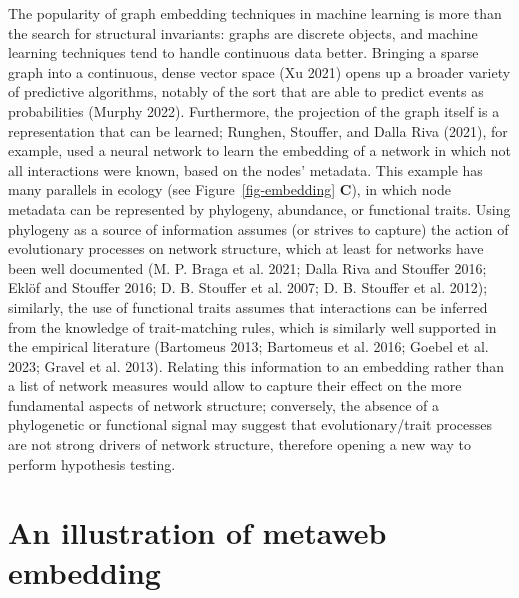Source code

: \documentclass[
  letterpaper,
  DIV=11,
  numbers=noendperiod]{scrartcl}
\begin{document}
The popularity of graph embedding techniques in machine learning is more
than the search for structural invariants: graphs are discrete objects,
and machine learning techniques tend to handle continuous data better.
Bringing a sparse graph into a continuous, dense vector space (Xu 2021)
opens up a broader variety of predictive algorithms, notably of the sort
that are able to predict events as probabilities (Murphy 2022).
Furthermore, the projection of the graph itself is a representation that
can be learned; Runghen, Stouffer, and Dalla Riva (2021), for example,
used a neural network to learn the embedding of a network in which not
all interactions were known, based on the nodes' metadata. This example
has many parallels in ecology (see Figure~\ref{fig-embedding}
\textbf{C}), in which node metadata can be represented by phylogeny,
abundance, or functional traits. Using phylogeny as a source of
information assumes (or strives to capture) the action of evolutionary
processes on network structure, which at least for networks have been
well documented (M. P. Braga et al. 2021; Dalla Riva and Stouffer 2016;
Eklöf and Stouffer 2016; D. B. Stouffer et al. 2007; D. B. Stouffer et
al. 2012); similarly, the use of functional traits assumes that
interactions can be inferred from the knowledge of trait-matching rules,
which is similarly well supported in the empirical literature (Bartomeus
2013; Bartomeus et al. 2016; Goebel et al. 2023; Gravel et al. 2013).
Relating this information to an embedding rather than a list of network
measures would allow to capture their effect on the more fundamental
aspects of network structure; conversely, the absence of a phylogenetic
or functional signal may suggest that evolutionary/trait processes are
not strong drivers of network structure, therefore opening a new way to
perform hypothesis testing.

\hypertarget{an-illustration-of-metaweb-embedding}{%
\section{An illustration of metaweb
embedding}\label{an-illustration-of-metaweb-embedding}}
\end{document}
+---+
» **Your assignment**:
A verbatim copy of the material, pictures excluded, is what must be produced.

» **Exercise answer**:
Source code

: \documentclass[
  letterpaper,
  DIV=11,
  numbers=noendperiod]{scrartcl}
\begin{document}
The popularity of graph embedding techniques in machine learning is more
than the search for structural invariants: graphs are discrete objects,
and machine learning techniques tend to handle continuous data better.
Bringing a sparse graph into a continuous, dense vector space (Xu 2021)
opens up a broader variety of predictive algorithms, notably of the sort
that are able to predict events as probabilities (Murphy 2022).
Furthermore, the projection of the graph itself is a representation that
can be learned; Runghen, Stouffer, and Dalla Riva (2021), for example,
used a neural network to learn the embedding of a network in which not
all interactions were known, based on the nodes' metadata. This example
has many parallels in ecology (see Figure~\ref{fig-embedding}
\textbf{C}), in which node metadata can be represented by phylogeny,
abundance, or functional traits. Using phylogeny as a source of
information assumes (or strives to capture) the action of evolutionary
processes on network structure, which at least for networks have been
well documented (M. P. Braga et al. 2021; Dalla Riva and Stouffer 2016;
Eklöf and Stouffer 2016; D. B. Stouffer et al. 2007; D. B. Stouffer et
al. 2012); similarly, the use of functional traits assumes that
interactions can be inferred from the knowledge of trait-matching rules,
which is similarly well supported in the empirical literature (Bartomeus
2013; Bartomeus et al. 2016; Goebel et al. 2023; Gravel et al. 2013).
Relating this information to an embedding rather than a list of network
measures would allow to capture their effect on the more fundamental
aspects of network structure; conversely, the absence of a phylogenetic
or functional signal may suggest that evolutionary/trait processes are
not strong drivers of network structure, therefore opening a new way to
perform hypothesis testing.

\hypertarget{an-illustration-of-metaweb-embedding}{%
\section{An illustration of metaweb
embedding}\label{an-illustration-of-metaweb-embedding}}
\end{document}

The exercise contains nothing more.